Copy out each line below containing "scary".

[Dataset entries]

=== Section Start ===

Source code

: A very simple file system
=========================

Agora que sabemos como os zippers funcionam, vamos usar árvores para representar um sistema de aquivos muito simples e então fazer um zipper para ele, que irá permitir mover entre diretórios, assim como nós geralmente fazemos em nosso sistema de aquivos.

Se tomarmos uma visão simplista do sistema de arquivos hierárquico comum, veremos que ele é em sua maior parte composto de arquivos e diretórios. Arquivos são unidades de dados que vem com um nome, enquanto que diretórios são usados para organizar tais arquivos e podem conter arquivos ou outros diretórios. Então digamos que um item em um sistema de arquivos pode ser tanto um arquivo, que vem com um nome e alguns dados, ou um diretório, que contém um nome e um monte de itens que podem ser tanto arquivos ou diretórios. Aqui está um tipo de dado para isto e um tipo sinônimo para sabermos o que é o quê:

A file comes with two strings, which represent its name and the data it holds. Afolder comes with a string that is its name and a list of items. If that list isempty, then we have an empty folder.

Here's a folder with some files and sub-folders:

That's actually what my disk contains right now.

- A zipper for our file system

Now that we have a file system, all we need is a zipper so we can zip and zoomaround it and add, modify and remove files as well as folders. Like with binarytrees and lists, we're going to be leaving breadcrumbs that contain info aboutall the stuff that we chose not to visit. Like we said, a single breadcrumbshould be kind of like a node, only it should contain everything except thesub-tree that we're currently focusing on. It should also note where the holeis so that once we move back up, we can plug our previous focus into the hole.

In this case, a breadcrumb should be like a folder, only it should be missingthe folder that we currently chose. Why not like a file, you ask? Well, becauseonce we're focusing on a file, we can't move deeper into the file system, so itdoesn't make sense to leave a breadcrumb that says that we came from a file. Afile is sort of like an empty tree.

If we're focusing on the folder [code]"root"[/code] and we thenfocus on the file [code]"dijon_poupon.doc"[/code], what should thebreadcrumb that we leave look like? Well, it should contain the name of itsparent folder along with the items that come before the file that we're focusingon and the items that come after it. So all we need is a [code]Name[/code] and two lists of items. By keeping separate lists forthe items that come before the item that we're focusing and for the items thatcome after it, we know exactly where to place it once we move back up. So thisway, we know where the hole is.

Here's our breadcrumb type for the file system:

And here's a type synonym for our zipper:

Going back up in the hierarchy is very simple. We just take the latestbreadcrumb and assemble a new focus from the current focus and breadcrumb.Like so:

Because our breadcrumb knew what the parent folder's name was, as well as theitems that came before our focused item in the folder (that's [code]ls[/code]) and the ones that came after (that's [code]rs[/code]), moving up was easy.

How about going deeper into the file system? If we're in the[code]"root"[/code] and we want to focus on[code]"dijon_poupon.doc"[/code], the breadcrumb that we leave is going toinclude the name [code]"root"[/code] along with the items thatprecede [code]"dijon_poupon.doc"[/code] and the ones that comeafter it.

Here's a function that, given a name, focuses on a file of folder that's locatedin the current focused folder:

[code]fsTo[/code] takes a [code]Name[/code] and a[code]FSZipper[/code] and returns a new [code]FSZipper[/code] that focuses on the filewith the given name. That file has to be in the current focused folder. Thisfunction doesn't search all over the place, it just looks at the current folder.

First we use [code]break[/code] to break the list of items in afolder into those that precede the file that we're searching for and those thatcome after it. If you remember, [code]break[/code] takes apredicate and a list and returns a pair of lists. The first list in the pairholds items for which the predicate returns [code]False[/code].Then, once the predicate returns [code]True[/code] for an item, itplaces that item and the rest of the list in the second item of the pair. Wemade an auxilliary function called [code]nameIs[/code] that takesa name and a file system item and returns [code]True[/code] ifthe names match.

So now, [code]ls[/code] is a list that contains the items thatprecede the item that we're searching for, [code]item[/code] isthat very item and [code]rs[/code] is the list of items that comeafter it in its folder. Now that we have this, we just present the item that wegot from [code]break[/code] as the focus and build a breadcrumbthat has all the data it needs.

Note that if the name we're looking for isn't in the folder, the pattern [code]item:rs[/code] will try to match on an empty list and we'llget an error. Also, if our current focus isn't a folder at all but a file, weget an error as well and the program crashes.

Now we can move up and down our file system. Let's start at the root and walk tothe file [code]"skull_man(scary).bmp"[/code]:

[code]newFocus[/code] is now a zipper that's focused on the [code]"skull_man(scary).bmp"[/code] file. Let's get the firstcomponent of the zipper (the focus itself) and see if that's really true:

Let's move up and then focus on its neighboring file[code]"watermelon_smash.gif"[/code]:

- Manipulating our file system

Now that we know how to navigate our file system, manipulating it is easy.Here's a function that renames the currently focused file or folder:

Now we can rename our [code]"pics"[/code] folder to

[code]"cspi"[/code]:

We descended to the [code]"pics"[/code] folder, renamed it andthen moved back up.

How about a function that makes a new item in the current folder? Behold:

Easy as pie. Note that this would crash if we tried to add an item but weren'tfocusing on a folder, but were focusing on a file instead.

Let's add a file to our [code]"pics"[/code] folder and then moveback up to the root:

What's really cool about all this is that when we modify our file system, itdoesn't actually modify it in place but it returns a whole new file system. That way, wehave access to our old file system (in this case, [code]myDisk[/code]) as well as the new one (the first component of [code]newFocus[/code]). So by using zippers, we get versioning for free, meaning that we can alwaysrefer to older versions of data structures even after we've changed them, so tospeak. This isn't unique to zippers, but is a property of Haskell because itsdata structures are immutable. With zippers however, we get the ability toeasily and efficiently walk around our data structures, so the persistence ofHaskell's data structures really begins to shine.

=== Section End ===

SOLUTION>
Now we can move up and down our file system. Let's start at the root and walk tothe file [code]"skull_man(scary).bmp"[/code]:
[code]newFocus[/code] is now a zipper that's focused on the [code]"skull_man(scary).bmp"[/code] file. Let's get the firstcomponent of the zipper (the focus itself) and see if that's really true:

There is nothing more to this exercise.